#### Aim of the task
Go through the entries below, count every line with the string "sources", and answer with only that number.
── Data excerpts
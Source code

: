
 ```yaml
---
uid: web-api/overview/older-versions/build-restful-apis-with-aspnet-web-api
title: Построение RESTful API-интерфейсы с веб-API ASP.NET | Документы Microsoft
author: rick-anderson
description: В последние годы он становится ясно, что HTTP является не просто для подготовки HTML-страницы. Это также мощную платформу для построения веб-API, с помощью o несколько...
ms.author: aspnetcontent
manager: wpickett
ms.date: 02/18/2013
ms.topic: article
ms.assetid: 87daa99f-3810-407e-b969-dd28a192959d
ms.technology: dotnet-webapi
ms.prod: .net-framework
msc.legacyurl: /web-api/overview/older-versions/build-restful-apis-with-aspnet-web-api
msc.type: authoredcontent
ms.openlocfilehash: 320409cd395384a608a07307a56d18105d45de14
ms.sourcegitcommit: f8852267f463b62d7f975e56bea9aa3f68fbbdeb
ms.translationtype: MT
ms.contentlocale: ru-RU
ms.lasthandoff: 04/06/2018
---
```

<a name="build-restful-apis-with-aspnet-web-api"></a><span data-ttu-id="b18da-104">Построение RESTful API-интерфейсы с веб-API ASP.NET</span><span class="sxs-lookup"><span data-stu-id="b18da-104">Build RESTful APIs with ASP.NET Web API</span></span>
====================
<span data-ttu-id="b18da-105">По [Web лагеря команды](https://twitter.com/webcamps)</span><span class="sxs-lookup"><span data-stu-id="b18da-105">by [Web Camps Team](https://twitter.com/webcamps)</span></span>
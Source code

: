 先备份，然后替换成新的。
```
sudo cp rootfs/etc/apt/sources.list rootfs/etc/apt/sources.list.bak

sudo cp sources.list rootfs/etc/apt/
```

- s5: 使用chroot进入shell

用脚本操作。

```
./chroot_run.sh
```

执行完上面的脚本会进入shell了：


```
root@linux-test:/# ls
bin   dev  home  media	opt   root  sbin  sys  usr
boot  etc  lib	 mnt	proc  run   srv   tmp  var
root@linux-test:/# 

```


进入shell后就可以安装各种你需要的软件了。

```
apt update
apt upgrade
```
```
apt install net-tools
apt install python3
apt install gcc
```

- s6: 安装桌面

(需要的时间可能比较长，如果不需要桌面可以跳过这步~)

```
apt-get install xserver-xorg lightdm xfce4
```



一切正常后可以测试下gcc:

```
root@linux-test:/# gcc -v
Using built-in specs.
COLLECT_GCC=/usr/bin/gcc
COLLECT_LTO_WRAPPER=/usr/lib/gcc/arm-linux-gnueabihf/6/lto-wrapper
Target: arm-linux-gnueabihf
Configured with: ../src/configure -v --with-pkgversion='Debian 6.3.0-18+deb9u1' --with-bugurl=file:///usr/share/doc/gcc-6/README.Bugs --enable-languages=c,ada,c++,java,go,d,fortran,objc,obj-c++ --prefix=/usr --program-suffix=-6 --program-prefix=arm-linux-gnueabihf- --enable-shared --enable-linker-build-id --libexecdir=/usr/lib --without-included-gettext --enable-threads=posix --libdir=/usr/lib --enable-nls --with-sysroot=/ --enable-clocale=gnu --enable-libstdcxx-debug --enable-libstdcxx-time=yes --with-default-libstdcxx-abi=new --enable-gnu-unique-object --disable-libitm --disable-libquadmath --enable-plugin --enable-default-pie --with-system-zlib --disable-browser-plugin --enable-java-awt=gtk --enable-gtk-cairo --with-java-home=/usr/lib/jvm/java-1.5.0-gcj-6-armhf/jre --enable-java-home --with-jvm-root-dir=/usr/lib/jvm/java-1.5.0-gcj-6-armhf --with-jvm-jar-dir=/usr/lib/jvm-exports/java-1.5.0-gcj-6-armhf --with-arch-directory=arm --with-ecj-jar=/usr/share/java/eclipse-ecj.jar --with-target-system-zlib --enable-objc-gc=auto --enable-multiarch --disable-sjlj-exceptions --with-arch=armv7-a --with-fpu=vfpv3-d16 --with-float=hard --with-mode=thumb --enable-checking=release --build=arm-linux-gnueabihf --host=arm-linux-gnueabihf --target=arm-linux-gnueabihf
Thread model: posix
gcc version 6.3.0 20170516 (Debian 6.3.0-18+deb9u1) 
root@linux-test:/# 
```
────
#### Answer below
2